Effective January 1, 2017 Physical and Occupational Therapists will be using new complexity-based evaluation codes and a new re-evaluation code for each discipline. This policy change was discussed in the CY 2017 Medicare Physician Fee Schedule rulemaking. The goal is for therapy services across all care settings to have a uniform coding system. The Healthcare Common Procedure Coding System and Current Procedural Terminology, Fourth Edition (HCPCS/CPT-4) is the coding system used for the reporting of therapy services.
The current PT evaluation code 97001 will be deleted and replaced by three new evaluation codes and the PT re-evaluation code 97002 will be replaced by one new re-evaluation code.

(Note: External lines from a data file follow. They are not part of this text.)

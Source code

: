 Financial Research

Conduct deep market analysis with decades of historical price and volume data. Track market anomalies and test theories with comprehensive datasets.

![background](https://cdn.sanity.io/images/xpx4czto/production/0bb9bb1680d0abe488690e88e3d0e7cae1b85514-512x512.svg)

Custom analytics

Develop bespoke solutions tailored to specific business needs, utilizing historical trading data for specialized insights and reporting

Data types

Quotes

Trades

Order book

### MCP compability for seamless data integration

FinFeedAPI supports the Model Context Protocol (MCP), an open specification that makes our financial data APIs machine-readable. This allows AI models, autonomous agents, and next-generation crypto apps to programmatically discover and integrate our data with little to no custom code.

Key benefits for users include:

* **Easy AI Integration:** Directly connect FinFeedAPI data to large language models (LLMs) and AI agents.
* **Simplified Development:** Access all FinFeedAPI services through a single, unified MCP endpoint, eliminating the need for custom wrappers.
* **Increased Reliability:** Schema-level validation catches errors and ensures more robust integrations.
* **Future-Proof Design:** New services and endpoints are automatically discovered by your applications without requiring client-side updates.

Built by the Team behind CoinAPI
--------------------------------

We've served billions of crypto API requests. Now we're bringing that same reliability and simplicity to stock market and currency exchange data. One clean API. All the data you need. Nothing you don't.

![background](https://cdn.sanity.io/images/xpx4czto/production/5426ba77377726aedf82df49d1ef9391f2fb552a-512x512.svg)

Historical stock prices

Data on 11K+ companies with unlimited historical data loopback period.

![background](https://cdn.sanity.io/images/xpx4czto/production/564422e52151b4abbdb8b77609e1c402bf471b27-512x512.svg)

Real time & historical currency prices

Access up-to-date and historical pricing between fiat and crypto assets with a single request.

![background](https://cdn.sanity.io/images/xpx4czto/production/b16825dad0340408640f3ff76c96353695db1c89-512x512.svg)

For OT, the evaluation code 97003 will be replaced with three new evaluation codes and re-evaluation code 97004 will be replaced with one new re-evaluation code.

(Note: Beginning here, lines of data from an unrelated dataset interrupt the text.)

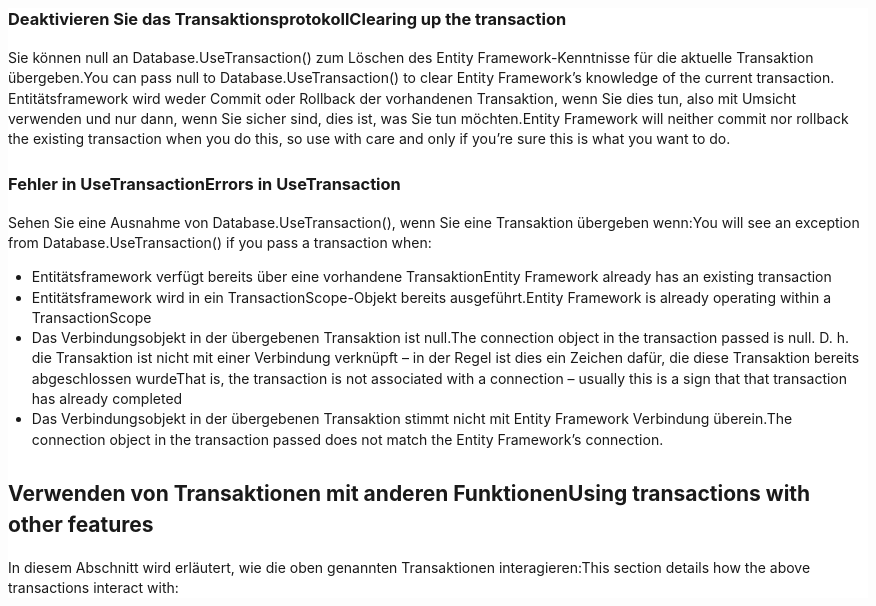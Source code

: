 ### <a name="clearing-up-the-transaction"></a><span data-ttu-id="edd7d-148">Deaktivieren Sie das Transaktionsprotokoll</span><span class="sxs-lookup"><span data-stu-id="edd7d-148">Clearing up the transaction</span></span>

<span data-ttu-id="edd7d-149">Sie können null an Database.UseTransaction() zum Löschen des Entity Framework-Kenntnisse für die aktuelle Transaktion übergeben.</span><span class="sxs-lookup"><span data-stu-id="edd7d-149">You can pass null to Database.UseTransaction() to clear Entity Framework’s knowledge of the current transaction.</span></span> <span data-ttu-id="edd7d-150">Entitätsframework wird weder Commit oder Rollback der vorhandenen Transaktion, wenn Sie dies tun, also mit Umsicht verwenden und nur dann, wenn Sie sicher sind, dies ist, was Sie tun möchten.</span><span class="sxs-lookup"><span data-stu-id="edd7d-150">Entity Framework will neither commit nor rollback the existing transaction when you do this, so use with care and only if you’re sure this is what you want to do.</span></span>  

### <a name="errors-in-usetransaction"></a><span data-ttu-id="edd7d-151">Fehler in UseTransaction</span><span class="sxs-lookup"><span data-stu-id="edd7d-151">Errors in UseTransaction</span></span>

<span data-ttu-id="edd7d-152">Sehen Sie eine Ausnahme von Database.UseTransaction(), wenn Sie eine Transaktion übergeben wenn:</span><span class="sxs-lookup"><span data-stu-id="edd7d-152">You will see an exception from Database.UseTransaction() if you pass a transaction when:</span></span>  
- <span data-ttu-id="edd7d-153">Entitätsframework verfügt bereits über eine vorhandene Transaktion</span><span class="sxs-lookup"><span data-stu-id="edd7d-153">Entity Framework already has an existing transaction</span></span>  
- <span data-ttu-id="edd7d-154">Entitätsframework wird in ein TransactionScope-Objekt bereits ausgeführt.</span><span class="sxs-lookup"><span data-stu-id="edd7d-154">Entity Framework is already operating within a TransactionScope</span></span>  
- <span data-ttu-id="edd7d-155">Das Verbindungsobjekt in der übergebenen Transaktion ist null.</span><span class="sxs-lookup"><span data-stu-id="edd7d-155">The connection object in the transaction passed is null.</span></span> <span data-ttu-id="edd7d-156">D. h. die Transaktion ist nicht mit einer Verbindung verknüpft – in der Regel ist dies ein Zeichen dafür, die diese Transaktion bereits abgeschlossen wurde</span><span class="sxs-lookup"><span data-stu-id="edd7d-156">That is, the transaction is not associated with a connection – usually this is a sign that that transaction has already completed</span></span>  
- <span data-ttu-id="edd7d-157">Das Verbindungsobjekt in der übergebenen Transaktion stimmt nicht mit Entity Framework Verbindung überein.</span><span class="sxs-lookup"><span data-stu-id="edd7d-157">The connection object in the transaction passed does not match the Entity Framework’s connection.</span></span>  

## <a name="using-transactions-with-other-features"></a><span data-ttu-id="edd7d-158">Verwenden von Transaktionen mit anderen Funktionen</span><span class="sxs-lookup"><span data-stu-id="edd7d-158">Using transactions with other features</span></span>  

<span data-ttu-id="edd7d-159">In diesem Abschnitt wird erläutert, wie die oben genannten Transaktionen interagieren:</span><span class="sxs-lookup"><span data-stu-id="edd7d-159">This section details how the above transactions interact with:</span></span>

The new PT codes are: 97161- Low Complexity Evaluation; 97162- Moderate Complexity Evaluation; 97163- High Complexity Evaluation; 97164- PT re-evaluation.
The new OT codes are: 97165- Low Complexity Evaluation; 97166- Moderate Complexity Evaluation; 97167- High Complexity Evaluation; 97168- OT re-evaluation
Each evaluation level has certain components and are different between PT and OT. PT has four components to each evaluation code and OT has three. The PT code components are: History, Personal Factors, and Comorbidities Impacting the plan of care; Examination of body systems; Clinical Presentation and Stability; and Clinical Decision Making and Development of the Plan of Care. Conversely, OTs three components are: Occupational Profile and Client History; Occupational Performance Assessments; and Clinical Decision Making and Development of the Plan of Care.

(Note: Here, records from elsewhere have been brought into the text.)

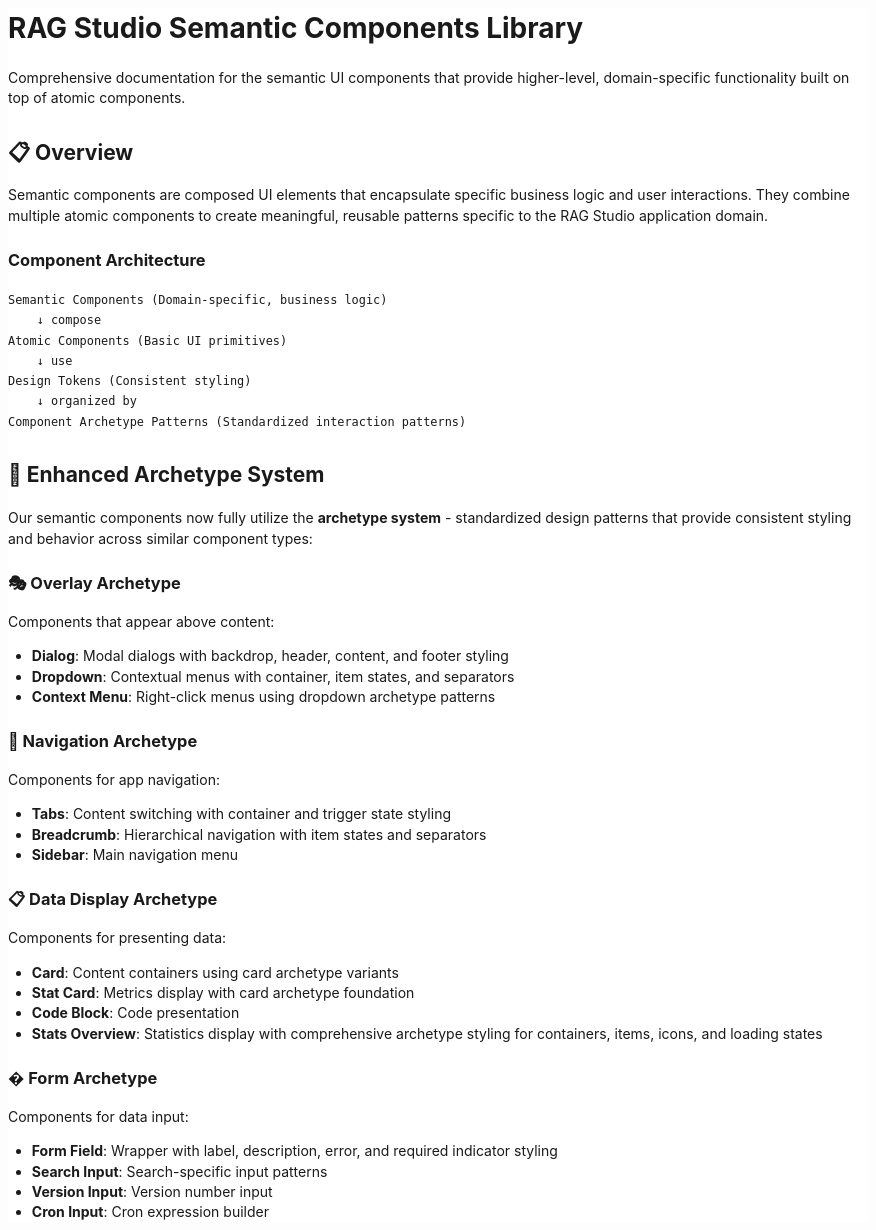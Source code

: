 # RAG Studio Semantic Components Library

Comprehensive documentation for the semantic UI components that provide higher-level, domain-specific functionality built on top of atomic components.

## 📋 Overview

Semantic components are composed UI elements that encapsulate specific business logic and user interactions. They combine multiple atomic components to create meaningful, reusable patterns specific to the RAG Studio application domain.

### Component Architecture

```
Semantic Components (Domain-specific, business logic)
    ↓ compose
Atomic Components (Basic UI primitives)  
    ↓ use
Design Tokens (Consistent styling)
    ↓ organized by
Component Archetype Patterns (Standardized interaction patterns)
```

## 🎨 Enhanced Archetype System

Our semantic components now fully utilize the **archetype system** - standardized design patterns that provide consistent styling and behavior across similar component types:

### 🎭 Overlay Archetype
Components that appear above content:
- **Dialog**: Modal dialogs with backdrop, header, content, and footer styling
- **Dropdown**: Contextual menus with container, item states, and separators
- **Context Menu**: Right-click menus using dropdown archetype patterns

### 🧭 Navigation Archetype
Components for app navigation:
- **Tabs**: Content switching with container and trigger state styling
- **Breadcrumb**: Hierarchical navigation with item states and separators
- **Sidebar**: Main navigation menu

### 📋 Data Display Archetype
Components for presenting data:
- **Card**: Content containers using card archetype variants
- **Stat Card**: Metrics display with card archetype foundation
- **Code Block**: Code presentation
- **Stats Overview**: Statistics display with comprehensive archetype styling for containers, items, icons, and loading states

### � Form Archetype
Components for data input:
- **Form Field**: Wrapper with label, description, error, and required indicator styling
- **Search Input**: Search-specific input patterns
- **Version Input**: Version number input
- **Cron Input**: Cron expression builder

Each evaluation code for both PT and OT provides a typical amount of face to face time with the patient and/or family that is used as a guideline only. The typical time does not dictate the evaluation level but rather each component’s criteria being met drives the evaluation level.
A very short description of each PT and OT component criteria can be seen in the tables below.
PT Component Criteria Table
97161- Low Complexity Eval | 97162- Moderate Complexity Eval | 97163- High Complexity Eval |
History: No personal factors and/or comorbidities | History: 1-2 personal factors and/or comorbidities | History: 3 or 4 personal factors and/or comorbidities |
Examination: 1-2 body elements | Examination: 3 or more body elements | Examination: 4 or more body elements |
Presentation: Stable | Presentation: Evolving with changing characteristics | Presentation: Unstable and unpredictable characteristics |
Decision Making: Not complicated | Decision Making: Moderate complexity | Decision Making: High complexity |
OT Component Criteria Table
97165- Low Complexity Eva; | 97166- Moderate Complexity Eval | 97167- High Complexity Eval |
Occupational Profile and Client History: Problem-focused | Occupational Profile and Client History: Detailed | Occupational Profile and Client History: Comprehensive |
Assessments of Occupational Performance:1-3 deficits | Assessments of Occupational Performance:3-5 deficits | Assessments of Occupational Performance: 5 + deficits |
Clinical Decision Making and POC Development: No Comorbidities; Limited number of treatment options considered | Clinical Decision Making and POC Development: May have a comorbidity affecting functional performance; Several treatment options considered | Clinical Decision Making and POC Development: 1 or more comorbidities affecting functional performance; Multiple treatment options considered |
The re-evaluation code for each discipline is a single code to reassess the resident if there was a change in the resident’s functional and/or medical status that requires a significant change in the plan of care. This isn’t a major change for therapists meaning the description is essentially the same but the CPT code itself is changing.
The new evaluation codes are a significant mindset change for physical and occupational therapists from what they are used to coding for an evaluation. Therapists have always assessed or considered all the areas included under each component of the new evaluation codes but now those areas will dictate the complexity level of the evaluation, which then in turn equates to a CPT code number and is justified in the therapy documentation.
Therapists and managers will participate in training in December to prepare for the January 1, 2017 change in evaluation codes. Happy New Year!